A lawsuit filed today against Seneca Meadows Inc. and the state Department of Environmental Conservation seeks a court order to block the landfill’s proposed expansion on the grounds that unabated landfill odors violate its neighbors’ constitutional right to breathe clean air.
The complaint was filed in Albany County Supreme Court by two environmental groups, two businesses and two individuals who claim to have been harmed by odors that are both extremely annoying and potentially hazardous to their health.
“Any approval of SMI’s proposed expansion by NYSDEC would continue and exacerbate the existing nuisance experienced by the plaintiffs, as well as the substantial interference to the rights of the public at large in violation of the Green Amendment,” the complaint alleges.

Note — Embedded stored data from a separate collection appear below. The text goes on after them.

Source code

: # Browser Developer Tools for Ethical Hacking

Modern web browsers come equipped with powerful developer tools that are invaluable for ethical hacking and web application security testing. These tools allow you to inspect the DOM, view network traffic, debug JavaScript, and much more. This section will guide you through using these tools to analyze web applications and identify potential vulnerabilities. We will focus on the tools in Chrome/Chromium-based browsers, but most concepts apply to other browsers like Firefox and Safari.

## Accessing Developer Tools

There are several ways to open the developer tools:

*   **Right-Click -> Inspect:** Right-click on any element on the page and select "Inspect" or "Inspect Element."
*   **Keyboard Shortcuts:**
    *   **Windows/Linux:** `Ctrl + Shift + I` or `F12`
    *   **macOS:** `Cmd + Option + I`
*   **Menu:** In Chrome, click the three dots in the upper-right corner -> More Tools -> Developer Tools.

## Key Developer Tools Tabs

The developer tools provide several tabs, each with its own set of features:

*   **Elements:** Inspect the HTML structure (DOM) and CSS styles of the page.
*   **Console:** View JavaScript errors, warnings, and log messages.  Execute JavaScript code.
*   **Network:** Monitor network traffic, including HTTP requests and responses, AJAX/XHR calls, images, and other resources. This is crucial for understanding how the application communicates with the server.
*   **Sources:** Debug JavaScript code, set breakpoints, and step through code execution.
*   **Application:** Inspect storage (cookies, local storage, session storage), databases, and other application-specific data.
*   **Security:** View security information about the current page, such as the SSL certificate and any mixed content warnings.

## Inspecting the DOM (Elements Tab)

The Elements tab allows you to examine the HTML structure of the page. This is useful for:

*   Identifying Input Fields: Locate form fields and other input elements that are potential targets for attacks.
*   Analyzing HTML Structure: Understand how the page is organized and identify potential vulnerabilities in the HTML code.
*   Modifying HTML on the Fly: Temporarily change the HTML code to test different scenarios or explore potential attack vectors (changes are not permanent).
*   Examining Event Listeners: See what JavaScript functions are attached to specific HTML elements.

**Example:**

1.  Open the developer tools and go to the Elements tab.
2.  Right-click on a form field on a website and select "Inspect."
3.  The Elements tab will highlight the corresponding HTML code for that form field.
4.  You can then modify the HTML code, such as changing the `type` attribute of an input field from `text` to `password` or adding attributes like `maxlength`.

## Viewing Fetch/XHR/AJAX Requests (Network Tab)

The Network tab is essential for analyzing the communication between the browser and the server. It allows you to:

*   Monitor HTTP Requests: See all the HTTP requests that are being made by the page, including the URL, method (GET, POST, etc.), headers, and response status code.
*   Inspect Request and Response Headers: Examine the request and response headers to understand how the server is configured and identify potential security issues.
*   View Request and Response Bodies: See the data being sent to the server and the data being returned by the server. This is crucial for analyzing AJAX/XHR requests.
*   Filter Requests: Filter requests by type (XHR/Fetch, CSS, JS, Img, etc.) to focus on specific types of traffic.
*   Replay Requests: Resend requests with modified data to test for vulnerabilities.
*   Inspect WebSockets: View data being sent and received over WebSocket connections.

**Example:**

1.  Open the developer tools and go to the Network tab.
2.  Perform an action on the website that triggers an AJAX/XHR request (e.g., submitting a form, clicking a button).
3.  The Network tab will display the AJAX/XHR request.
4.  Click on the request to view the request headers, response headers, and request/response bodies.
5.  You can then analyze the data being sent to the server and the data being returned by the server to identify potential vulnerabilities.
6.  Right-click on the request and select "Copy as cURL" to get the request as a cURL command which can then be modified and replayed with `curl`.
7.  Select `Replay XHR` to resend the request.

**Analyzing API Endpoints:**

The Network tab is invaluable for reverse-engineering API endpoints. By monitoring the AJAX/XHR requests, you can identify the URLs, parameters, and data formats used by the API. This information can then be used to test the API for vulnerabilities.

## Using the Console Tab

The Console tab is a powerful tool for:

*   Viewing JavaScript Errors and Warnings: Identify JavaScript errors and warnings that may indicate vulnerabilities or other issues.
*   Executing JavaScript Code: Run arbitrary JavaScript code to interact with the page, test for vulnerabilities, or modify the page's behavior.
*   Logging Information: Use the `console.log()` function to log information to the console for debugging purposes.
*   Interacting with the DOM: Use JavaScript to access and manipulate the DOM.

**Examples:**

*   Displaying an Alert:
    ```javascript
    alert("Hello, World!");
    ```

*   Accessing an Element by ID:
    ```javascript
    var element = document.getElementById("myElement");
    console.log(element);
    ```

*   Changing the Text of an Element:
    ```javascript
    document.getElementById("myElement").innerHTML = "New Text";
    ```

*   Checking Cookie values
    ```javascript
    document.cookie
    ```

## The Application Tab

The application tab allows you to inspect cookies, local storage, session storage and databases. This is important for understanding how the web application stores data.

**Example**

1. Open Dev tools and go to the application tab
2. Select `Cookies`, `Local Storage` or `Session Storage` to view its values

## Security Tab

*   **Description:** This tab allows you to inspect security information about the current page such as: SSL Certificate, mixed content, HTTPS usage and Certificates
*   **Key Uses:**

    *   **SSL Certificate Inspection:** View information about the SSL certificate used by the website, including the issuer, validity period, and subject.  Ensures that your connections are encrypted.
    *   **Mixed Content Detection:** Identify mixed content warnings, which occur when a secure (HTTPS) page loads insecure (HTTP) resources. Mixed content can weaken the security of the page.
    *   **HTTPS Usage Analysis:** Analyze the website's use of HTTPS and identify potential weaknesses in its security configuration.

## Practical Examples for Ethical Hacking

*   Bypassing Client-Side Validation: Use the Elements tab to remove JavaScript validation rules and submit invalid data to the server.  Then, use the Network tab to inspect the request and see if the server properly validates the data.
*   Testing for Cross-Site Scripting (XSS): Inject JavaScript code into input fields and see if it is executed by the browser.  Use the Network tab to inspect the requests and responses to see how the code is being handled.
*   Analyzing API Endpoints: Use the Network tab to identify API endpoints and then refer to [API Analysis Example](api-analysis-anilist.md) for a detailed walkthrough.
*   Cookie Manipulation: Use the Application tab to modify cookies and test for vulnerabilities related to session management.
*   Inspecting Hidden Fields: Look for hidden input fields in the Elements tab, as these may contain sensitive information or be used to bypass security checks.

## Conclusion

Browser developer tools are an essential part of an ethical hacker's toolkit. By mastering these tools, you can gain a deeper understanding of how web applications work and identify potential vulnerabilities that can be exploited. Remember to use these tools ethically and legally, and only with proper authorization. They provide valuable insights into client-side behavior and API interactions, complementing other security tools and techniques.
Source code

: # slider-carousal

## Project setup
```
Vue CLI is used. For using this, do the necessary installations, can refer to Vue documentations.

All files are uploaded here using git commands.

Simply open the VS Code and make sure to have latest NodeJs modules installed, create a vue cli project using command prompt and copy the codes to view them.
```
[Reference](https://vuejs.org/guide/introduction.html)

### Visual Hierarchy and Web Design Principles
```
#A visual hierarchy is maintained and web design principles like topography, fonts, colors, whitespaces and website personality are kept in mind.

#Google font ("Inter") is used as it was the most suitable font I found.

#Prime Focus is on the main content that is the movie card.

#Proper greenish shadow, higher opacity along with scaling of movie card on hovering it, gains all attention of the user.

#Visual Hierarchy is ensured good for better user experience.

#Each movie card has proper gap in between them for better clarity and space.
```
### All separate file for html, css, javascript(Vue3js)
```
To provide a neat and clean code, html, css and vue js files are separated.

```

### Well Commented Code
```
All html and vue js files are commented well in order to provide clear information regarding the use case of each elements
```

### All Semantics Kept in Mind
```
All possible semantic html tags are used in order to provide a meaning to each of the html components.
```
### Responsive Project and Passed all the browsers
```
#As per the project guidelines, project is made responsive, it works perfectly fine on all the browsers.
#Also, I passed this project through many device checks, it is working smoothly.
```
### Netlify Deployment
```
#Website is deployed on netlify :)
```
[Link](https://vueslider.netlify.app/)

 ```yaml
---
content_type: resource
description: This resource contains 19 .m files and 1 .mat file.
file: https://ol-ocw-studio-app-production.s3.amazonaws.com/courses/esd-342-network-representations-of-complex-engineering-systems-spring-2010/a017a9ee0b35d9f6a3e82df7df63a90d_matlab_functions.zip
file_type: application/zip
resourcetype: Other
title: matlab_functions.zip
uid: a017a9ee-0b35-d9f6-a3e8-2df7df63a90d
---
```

SMI, the state’s largest landfill, is running out of space. Its DEC-issued state permit expires in December 2025. It has applied to the agency for a new permit to add 47 acres of new landfill liner area and to increase its height by 69.5 feet — enough to provide the capacity to continue operations through 2040.
The lead plaintiff in the lawsuit is the environmental group Seneca Lake Guardian, which has led a recent public campaign to try to compel SMI to close in 2025.
The plaintiffs are represented by Philip Gitlen of the Albany law firm Whiteman, Osterman & Hanna and Douglas Zamelis, an environmental attorney from Cooperstown. Gitlin is a former general counsel of the DEC.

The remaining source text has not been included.